Source code for bioneuralnet.external_tools.smccnet

import os
import subprocess
import pandas as pd
from pathlib import Path
import json
import tempfile
from typing import List, Dict, Any
from ..utils.logger import get_logger
import shutil

import os
import sys
import json
import time
import threading
import itertools
import shutil
import subprocess
from pathlib import Path
from importlib.resources import files

class SmCCNet:
    """
    SmCCNet Class for Graph Generation using Sparse Multiple Canonical Correlation Networks (SmCCNet).

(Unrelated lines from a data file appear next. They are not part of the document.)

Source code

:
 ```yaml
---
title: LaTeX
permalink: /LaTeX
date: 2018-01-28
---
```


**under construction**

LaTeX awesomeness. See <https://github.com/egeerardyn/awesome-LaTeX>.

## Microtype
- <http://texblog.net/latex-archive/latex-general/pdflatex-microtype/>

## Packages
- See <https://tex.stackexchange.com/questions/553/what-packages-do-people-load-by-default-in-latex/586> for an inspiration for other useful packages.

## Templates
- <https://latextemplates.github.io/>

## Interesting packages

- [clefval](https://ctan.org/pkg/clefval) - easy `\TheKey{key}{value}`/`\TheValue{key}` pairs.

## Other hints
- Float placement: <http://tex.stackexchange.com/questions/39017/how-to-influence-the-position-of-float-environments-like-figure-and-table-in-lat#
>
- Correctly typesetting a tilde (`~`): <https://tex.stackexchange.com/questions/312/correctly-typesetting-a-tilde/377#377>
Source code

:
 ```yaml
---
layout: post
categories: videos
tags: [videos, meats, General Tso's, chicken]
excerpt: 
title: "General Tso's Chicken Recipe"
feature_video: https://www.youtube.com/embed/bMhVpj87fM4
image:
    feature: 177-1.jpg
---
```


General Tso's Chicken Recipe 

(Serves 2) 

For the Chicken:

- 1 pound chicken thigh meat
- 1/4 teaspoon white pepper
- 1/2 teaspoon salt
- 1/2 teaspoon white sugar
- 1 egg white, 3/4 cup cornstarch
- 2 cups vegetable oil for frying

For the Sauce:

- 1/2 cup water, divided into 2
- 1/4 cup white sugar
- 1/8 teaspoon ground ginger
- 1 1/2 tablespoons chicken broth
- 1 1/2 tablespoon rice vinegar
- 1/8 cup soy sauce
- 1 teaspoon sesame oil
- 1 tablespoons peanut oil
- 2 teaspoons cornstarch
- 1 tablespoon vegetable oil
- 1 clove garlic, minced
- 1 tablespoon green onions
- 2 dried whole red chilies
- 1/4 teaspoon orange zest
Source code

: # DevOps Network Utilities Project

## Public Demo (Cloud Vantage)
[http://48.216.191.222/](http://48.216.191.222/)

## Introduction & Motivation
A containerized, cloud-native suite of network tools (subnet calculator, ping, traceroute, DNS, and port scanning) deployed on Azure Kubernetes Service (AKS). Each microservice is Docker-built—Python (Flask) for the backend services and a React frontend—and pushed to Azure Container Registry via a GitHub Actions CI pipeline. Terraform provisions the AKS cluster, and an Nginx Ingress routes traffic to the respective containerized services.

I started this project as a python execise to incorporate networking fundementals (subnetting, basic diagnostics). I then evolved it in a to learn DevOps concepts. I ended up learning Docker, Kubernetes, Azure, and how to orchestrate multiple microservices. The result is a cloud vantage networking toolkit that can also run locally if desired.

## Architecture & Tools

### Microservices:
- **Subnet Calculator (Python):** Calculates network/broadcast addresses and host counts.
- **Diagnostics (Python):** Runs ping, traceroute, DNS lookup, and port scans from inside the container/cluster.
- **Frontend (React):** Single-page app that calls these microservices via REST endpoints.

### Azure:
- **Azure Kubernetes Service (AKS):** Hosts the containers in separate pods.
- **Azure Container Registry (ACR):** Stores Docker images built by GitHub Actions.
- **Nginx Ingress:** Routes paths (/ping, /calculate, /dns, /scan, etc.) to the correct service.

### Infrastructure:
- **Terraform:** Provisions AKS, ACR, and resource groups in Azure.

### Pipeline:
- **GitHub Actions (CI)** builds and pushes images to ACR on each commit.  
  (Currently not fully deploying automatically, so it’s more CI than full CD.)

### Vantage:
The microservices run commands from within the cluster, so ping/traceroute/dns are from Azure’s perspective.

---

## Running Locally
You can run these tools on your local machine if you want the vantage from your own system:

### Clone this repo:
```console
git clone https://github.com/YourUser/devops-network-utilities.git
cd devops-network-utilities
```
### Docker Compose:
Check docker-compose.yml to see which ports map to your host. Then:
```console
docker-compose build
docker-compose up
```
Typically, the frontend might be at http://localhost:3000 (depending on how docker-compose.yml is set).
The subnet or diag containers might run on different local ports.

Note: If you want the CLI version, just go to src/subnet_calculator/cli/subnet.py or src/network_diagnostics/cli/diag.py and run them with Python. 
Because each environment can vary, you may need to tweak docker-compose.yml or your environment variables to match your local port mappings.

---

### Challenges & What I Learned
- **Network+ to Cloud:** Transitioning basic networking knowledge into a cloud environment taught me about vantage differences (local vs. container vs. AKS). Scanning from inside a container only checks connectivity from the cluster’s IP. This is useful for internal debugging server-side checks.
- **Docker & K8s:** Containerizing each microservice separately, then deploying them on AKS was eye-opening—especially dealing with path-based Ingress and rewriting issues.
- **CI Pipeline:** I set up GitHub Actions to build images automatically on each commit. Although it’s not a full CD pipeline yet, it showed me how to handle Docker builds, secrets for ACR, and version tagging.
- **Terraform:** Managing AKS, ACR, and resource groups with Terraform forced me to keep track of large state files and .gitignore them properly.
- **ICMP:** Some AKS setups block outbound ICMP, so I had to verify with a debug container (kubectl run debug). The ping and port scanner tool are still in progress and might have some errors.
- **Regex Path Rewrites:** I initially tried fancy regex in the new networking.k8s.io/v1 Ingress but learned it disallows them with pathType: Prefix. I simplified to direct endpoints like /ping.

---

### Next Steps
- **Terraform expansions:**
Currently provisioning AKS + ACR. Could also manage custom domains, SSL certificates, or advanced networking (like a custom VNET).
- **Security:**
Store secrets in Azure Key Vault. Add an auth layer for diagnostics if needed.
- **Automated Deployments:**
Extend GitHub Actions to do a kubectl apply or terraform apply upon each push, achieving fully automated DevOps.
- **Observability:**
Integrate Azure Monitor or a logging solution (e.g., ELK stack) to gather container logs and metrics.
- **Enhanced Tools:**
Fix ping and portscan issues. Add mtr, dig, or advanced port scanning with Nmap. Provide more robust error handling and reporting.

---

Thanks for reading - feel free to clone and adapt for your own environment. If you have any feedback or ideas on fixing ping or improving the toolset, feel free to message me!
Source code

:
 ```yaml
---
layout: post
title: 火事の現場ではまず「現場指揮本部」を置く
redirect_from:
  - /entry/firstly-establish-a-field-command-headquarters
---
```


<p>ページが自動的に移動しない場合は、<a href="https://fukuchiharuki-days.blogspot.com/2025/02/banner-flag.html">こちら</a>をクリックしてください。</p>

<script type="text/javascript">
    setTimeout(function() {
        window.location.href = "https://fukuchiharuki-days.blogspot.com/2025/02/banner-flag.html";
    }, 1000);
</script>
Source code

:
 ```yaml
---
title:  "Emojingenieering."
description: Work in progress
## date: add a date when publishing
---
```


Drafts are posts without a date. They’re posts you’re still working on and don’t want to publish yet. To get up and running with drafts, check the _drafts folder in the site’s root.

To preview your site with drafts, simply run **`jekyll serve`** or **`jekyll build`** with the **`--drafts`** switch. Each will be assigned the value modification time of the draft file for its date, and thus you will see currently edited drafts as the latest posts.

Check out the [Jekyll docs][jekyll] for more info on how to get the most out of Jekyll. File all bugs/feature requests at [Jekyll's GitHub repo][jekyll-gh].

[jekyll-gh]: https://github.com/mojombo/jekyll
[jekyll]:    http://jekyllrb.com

    This class handles the preprocessing of omics data, execution of the SmCCNet R script,
    and retrieval of the resulting adjacency matrix from a designated output directory.
    
    Attributes:

        phenotype_df (pd.DataFrame): DataFrame containing phenotype data, shape [samples x 1 or more].
        omics_dfs (List[pd.DataFrame]): List of omics DataFrames.
        data_types (List[str]): List of omics data type strings (e.g. ["Genes", "miRNA"]).
        kfold (int): Number of folds for cross-validation. Default=5.
        eval_method (str): e.g. 'accuracy', 'auc', 'f1', or 'Rsquared' (if you patch SmCCNet).
        subSampNum (int): # of subsamplings. Default=50.
        summarization (str): 'NetSHy', 'PCA', or 'SVD'. Default='NetSHy'.
        seed (int): Random seed. Default=123.
        ncomp_pls (int): # of components for PLS. 0 => no PLS. Default=0.
        between_shrinkage (float): Shrink factor for multi-omics correlation. Default=5.0.
        output_dir (str): Folder to write temp files. If None, uses a temporary directory.
    """
    def __init__(
        self,
        phenotype_df: pd.DataFrame,
        omics_dfs: List[pd.DataFrame],
        data_types: List[str],
        kfold: int = 5,
        eval_method: str = "",        
        subSampNum: int = 500,
        summarization: str = "NetSHy",
        seed: int = 119,
        ncomp_pls: int = 0,              
        between_shrinkage: float = 5.0,
        cut_height: float = (1.0 - 0.1**10.0),
        preprocess: int = 0,
        output_dir: str = None
    ):
        """
        Initializes the SmCCNet instance.

        Args:
            phenotype_df (pd.DataFrame): DataFrame containing phenotype data, shape [samples x 1 or more].
            omics_dfs (List[pd.DataFrame]): List of omics DataFrames.
            data_types (List[str]): List of omics data type strings (e.g. ["Genes", "miRNA"]).
            kfold (int): Number of folds for cross-validation. Default=5.
            eval_method (str): e.g. 'accuracy', 'auc', 'f1', or 'Rsquared' (if you patch SmCCNet).
            subSampNum (int): # of subsamplings. Default=50.
            summarization (str): 'NetSHy', 'PCA', or 'SVD'. Default='NetSHy'.
            seed (int): Random seed. Default=123.
            ncomp_pls (int): # of components for PLS. 0 => no PLS. Default=0.
            between_shrinkage (float): Shrink factor for multi-omics correlation. Default=5.0.
            output_dir (str): Folder to write temp files. If None, uses a temporary directory.
        """
        self.logger = get_logger(__name__)
        self.rscript_path = shutil.which("Rscript")
        if self.rscript_path is None:
            raise EnvironmentError("Rscript not found in system PATH. R is required to run SmCCNet.")

        try:
            r_script_path = files("bioneuralnet.external_tools").joinpath("SmCCNet.R")
            if not r_script_path.is_file():
                raise FileNotFoundError

            self.r_script = str(r_script_path)
            self.logger.info(f"Using R script via importlib: {self.r_script}")

        except Exception:
            script_dir = os.path.dirname(os.path.abspath(__file__))
            r_script_path = os.path.join(script_dir, "SmCCNet.R")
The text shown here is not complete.